Domingo.
Início dos anos 70. Tarde chuvosa, fria e escura de um inverno
rigoroso. Próximo da capital, o Vilson e o Nenê pararam o carro na
frente de um armazém, na beira de uma estrada deserta de chão
batido. No balcão de tábua rústica pediram dois aperitivos para
esquentar o corpo.
Nem
olharam para os lados, quando o Moreira vestindo uma gabardine e
terno pretos, perguntou:
“ - De
onde vocês estão vindo?”
“ - Da
casa dos meus pais.”
“ -
Moram aqui perto?”
“ -
Logo ali, depois da curva. Atrás daquela coxilha, numa casinha
branca, com dois cinamomos na frente.”
“ -
São irmãos?”
“ -
Não. O Nenê é meu colega.”
“ -
Trabalham onde?”
“ -
No porto.”
“ -
Ah, no porto?!”
“ -
Sim no porto!”
“ -
Estivadores?”
“ -
Não no escritório.”
Foi
quando o Fonseca, sujeito forte e mal encarado, também vestindo
terno, impermeável e chapéu pretos, enfiou entre os dedos da mão
direita uma soqueira de ferro cromado, se aproximou dos dois e disse:
“ - No
sindicato?”
“ -
Mais ou menos”, respondeu o Nenê.
“ -
Mais ou menos?! Como, mais ou menos?! É no sindicato ou não é?”
“ -
Sim. Somos escriturários. Datilografamos o movimento do pessoal.”
“ -
São do partidão?”
“ -
Não. Não! Somos apenas funcionários.”
“ -
Mas lá, todos são do partidão!”
“ -
Nós não. Somos datilógrafos.”
“ -
Não. Não! Lá no sindicato só trabalham os camaradas do partidão!”
Falou grosso o Fonseca.
“ - E
o Júlio onde anda?” Perguntou o Moreira, chegando mais perto do
Vilson e do Nenê.
“ -
Júlio? Que Júlio?” Responderam os dois ao mesmo tempo. - “ Não
conhecemos nenhum Júlio.”
“ -
Fecha as portas e as janelas do armazém”, ordenou o Moreira para o
Samuel, dono do estabelecimento.
O
Moreira e o Fonseca retiraram os chapéus, os sobretudos, os paletós,
arregaçaram as mangas das camisas brancas, encostaram os olhos nos
olhos do Vilson e do Nenê:
“ -
Quer dizer que não conhecem o Júlio? Pensam que nós somos otários,
seus comunistas de merda?”
Começou
uma sessão de pancadaria com cassetes, socos e pontapés por mais de
30 minutos. Depois ficaram o Vilson e o Nenê deitados, encolhidos no
chão, destroçados, sobre uma imensidão de sangue.
O
Moreira sacou do 44, e o Fonseca também, depois de arrancar a
soqueira da mão.
“ - E
o Júlio, porra? Onde está o Júlio? Fala, comunista desgraçado!”
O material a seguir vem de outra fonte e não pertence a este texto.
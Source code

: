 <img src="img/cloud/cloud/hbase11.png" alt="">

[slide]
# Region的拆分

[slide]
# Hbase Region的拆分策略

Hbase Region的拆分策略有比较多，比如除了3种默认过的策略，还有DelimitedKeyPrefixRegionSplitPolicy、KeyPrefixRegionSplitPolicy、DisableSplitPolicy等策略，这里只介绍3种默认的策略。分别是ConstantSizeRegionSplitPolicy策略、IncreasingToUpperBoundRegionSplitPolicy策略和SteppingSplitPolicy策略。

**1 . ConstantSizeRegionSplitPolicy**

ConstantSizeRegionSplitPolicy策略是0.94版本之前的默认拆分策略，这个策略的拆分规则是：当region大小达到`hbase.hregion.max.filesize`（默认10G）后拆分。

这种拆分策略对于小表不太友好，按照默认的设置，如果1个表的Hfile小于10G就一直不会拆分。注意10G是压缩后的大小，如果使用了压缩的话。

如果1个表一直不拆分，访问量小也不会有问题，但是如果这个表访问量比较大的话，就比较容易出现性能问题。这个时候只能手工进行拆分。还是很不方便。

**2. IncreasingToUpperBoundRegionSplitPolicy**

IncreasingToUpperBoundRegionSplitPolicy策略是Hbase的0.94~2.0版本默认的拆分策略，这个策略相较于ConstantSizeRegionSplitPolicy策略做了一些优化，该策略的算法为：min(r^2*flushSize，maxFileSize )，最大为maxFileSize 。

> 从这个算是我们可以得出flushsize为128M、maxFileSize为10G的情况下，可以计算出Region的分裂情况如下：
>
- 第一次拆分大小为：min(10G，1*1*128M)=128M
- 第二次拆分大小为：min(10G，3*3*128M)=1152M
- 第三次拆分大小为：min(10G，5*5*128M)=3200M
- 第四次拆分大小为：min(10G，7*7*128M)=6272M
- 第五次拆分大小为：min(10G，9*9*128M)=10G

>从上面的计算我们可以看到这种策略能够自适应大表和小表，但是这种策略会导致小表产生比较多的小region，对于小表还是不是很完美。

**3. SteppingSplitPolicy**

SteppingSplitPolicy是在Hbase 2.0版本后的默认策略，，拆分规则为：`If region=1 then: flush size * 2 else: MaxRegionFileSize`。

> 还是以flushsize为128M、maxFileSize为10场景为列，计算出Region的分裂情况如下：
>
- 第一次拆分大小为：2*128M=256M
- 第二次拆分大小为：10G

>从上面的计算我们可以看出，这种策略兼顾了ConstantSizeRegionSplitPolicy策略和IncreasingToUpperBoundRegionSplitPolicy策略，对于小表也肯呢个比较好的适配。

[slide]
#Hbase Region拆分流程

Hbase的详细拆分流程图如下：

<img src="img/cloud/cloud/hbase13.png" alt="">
Forçou com cara e alma de bandido, o Moreira.
“ -
Não sei. Não sabemos! Não conhecemos nenhum Júlio! Nunca ouvi
falar.” Respondeu o Vilson gemendo baixinho, com o rosto deformado;
já sem os dentes da frente, assoprando uma gosma avermelhada.
Dois
tiros. Em seguida, mais dois disparos completaram o serviço nas
cabeças do Vilson e do Nenê.
O
Moreira olhou para o Samuel e disse: “ - Coloca os corpos no
automóvel deles, com muita gasolina e atira o carro no barranco de
sempre. E depois lava esse assoalho e não deixa um fio de sangue. E
se te perguntarem alguma coisa, tu não viu nada. Tu nunca ouviu nem
viu nada! E qualquer movimento estranho, nos comunica. Continua nos
mantendo informados. Entendeu?
“ -
Claro. Sim senhor!”, respondeu subserviente o Samuel.
Entraram
na camionete Veraneio, que estava escondida nos fundos do armazém do
Samuel, seguiram pela estrada de chão, fizeram a curva, passaram a
coxilha, estacionaram embaixo dos dois pés de cinamomos, bem na
frente da casinha branca. Desceram, e o Moreira gritou:
“ -
Júlio!”
Avançaram
em direção a porta.
E o
Moreira gritou de novo:
“ -
Júlio! Júlio! Abre a bosta dessa porta, Júlio!
A porta
continuou fechada. O Fonseca deu um empurrão com o ombro e as duas
folhas se abriram.
Entraram
com os 44 em punho, e de imediato, na cozinha, deu-se um estampido.
Lá
fora, a chuva batia forte e o sol continuava escondido atrás das
nuvens negras, que anunciavam uma longa e assustadora escuridão.